Reading Graphs

Premises, values, lemmas, conclusions, truth, proof, and counterpoints.

The Smallest Useful Argument

A Concludia graph starts with statements. Premises sit at the bottom of a reasoning branch. Conclusions and lemmas sit above their sources. A connector between sources and a target means the sources are being offered as sufficient support for the target.

Facts and values supporting a conclusion
The fact premise and value premise combine through an AND connector. Because both premises are true, the conclusion is proven.

Premises

A premise is a statement whose truth is set directly. Concludia does not decide whether a sentence is semantically true. People do that work. The graph records what truth value is currently being used by the argument.

Factual premises are claims about how the world is. Value premises are claims about what should matter. Value premises are important because an ought-claim cannot be derived from facts alone.

Lemmas And Conclusions

A lemma is an intermediate result.
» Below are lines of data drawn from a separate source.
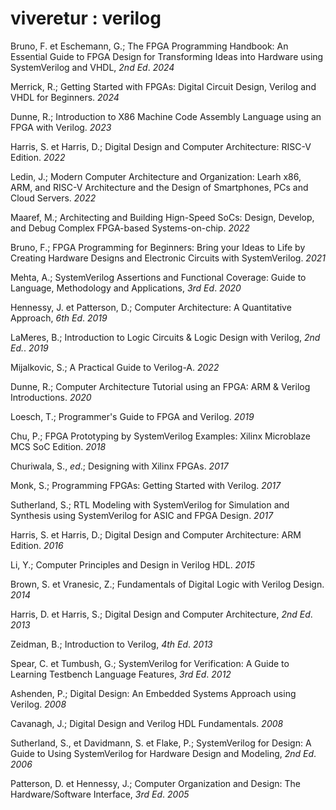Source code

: # viveretur : verilog

Bruno, F. et Eschemann, G.; The FPGA Programming Handbook: An Essential Guide to FPGA Design for Transforming Ideas into Hardware using SystemVerilog and VHDL, _2nd Ed_. _2024_

Merrick, R.; Getting Started with FPGAs: Digital Circuit Design, Verilog and VHDL for Beginners. _2024_

Dunne, R.; Introduction to X86 Machine Code Assembly Language using an FPGA with Verilog. _2023_

Harris, S. et Harris, D.; Digital Design and Computer Architecture: RISC-V Edition. _2022_

Ledin, J.; Modern Computer Architecture and Organization: Learh x86, ARM, and RISC-V Architecture and the Design of Smartphones, PCs and Cloud Servers. _2022_

Maaref, M.; Architecting and Building Hign-Speed SoCs: Design, Develop, and Debug Complex FPGA-based Systems-on-chip. _2022_

Bruno, F.; FPGA Programming for Beginners: Bring your Ideas to Life by Creating Hardware Designs and Electronic Circuits with SystemVerilog. _2021_

Mehta, A.; SystemVerilog Assertions and Functional Coverage: Guide to Language, Methodology and Applications, _3rd Ed_. _2020_

Hennessy, J. et Patterson, D.; Computer Architecture: A Quantitative Approach, _6th Ed_. _2019_

LaMeres, B.; Introduction to Logic Circuits & Logic Design with Verilog, _2nd Ed._. _2019_

Mijalkovic, S.; A Practical Guide to Verilog-A. _2022_

Dunne, R.; Computer Architecture Tutorial using an FPGA: ARM & Verilog Introductions. _2020_

Loesch, T.; Programmer's Guide to FPGA and Verilog. _2019_

Chu, P.; FPGA Prototyping by SystemVerilog Examples: Xilinx Microblaze MCS SoC Edition. _2018_

Churiwala, S., _ed_.; Designing with Xilinx FPGAs. _2017_

Monk, S.; Programming FPGAs: Getting Started with Verilog. _2017_

Sutherland, S.; RTL Modeling with SystemVerilog for Simulation and Synthesis using SystemVerilog for ASIC and FPGA Design. _2017_

Harris, S. et Harris, D.; Digital Design and Computer Architecture: ARM Edition. _2016_

Li, Y.; Computer Principles and Design in Verilog HDL. _2015_

Brown, S. et Vranesic, Z.; Fundamentals of Digital Logic with Verilog Design. _2014_

Harris, D. et Harris, S.; Digital Design and Computer Architecture, _2nd Ed_. _2013_

Zeidman, B.; Introduction to Verilog, _4th Ed_. _2013_

Spear, C. et Tumbush, G.; SystemVerilog for Verification: A Guide to Learning Testbench Language Features, _3rd Ed_. _2012_

Ashenden, P.; Digital Design: An Embedded Systems Approach using Verilog. _2008_

Cavanagh, J.; Digital Design and Verilog HDL Fundamentals. _2008_

Sutherland, S., et Davidmann, S. et Flake, P.; SystemVerilog for Design: A Guide to Using SystemVerilog for Hardware Design and Modeling, _2nd Ed_. _2006_

Patterson, D. et Hennessy, J.; Computer Organization and Design: The Hardware/Software Interface, _3rd Ed_. _2005_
It lets an argument build in stages instead of forcing every premise to point directly at the final conclusion. A conclusion is the statement the argument is trying to establish.

Both lemmas and conclusions get their proof status from their sources. If a lemma becomes not proven, anything that depends on it can also become not proven.

Counterpoints

Counterpoints are targeted objections. A counterpoint that contests a premise is called an undermine.

A contested premise
The counterpoint attacks P1. The premise remains textually true in the base argument, but its effective truth is blocked, so the conclusion is not proven.
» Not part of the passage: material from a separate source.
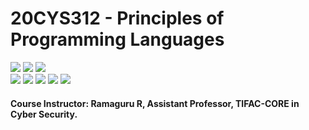 # 20CYS312 - Principles of Programming Languages
![](https://img.shields.io/badge/Batch-21CYS-lightgreen) ![](https://img.shields.io/badge/UG-blue) ![](https://img.shields.io/badge/Subject-PPL-blue) <br/>
![](https://img.shields.io/badge/Lecture-2-orange) ![](https://img.shields.io/badge/Practical-3-orange) ![](https://img.shields.io/badge/Credits-3-orange) ![](https://img.shields.io/badge/Tools-TBD-brown) ![](https://img.shields.io/badge/-HPOJ-brown)

#### Course Instructor:  Ramaguru R, Assistant Professor, TIFAC-CORE in Cyber Security.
A counterpoint that contests an inference is called an undercut.

An undercut
The counterpoint targets the inference into C1 rather than either premise. The conclusion is not proven even though both source premises are true.

Reading Disagreement

When you disagree with a proven conclusion, move downward through the sources until you find the first place you stop agreeing. That place might be a factual premise, a value premise, or the inference that says the sources are sufficient.

When you see a not-proven conclusion, move downward through the contested source path until you find the premise or counterpoint responsible for the break.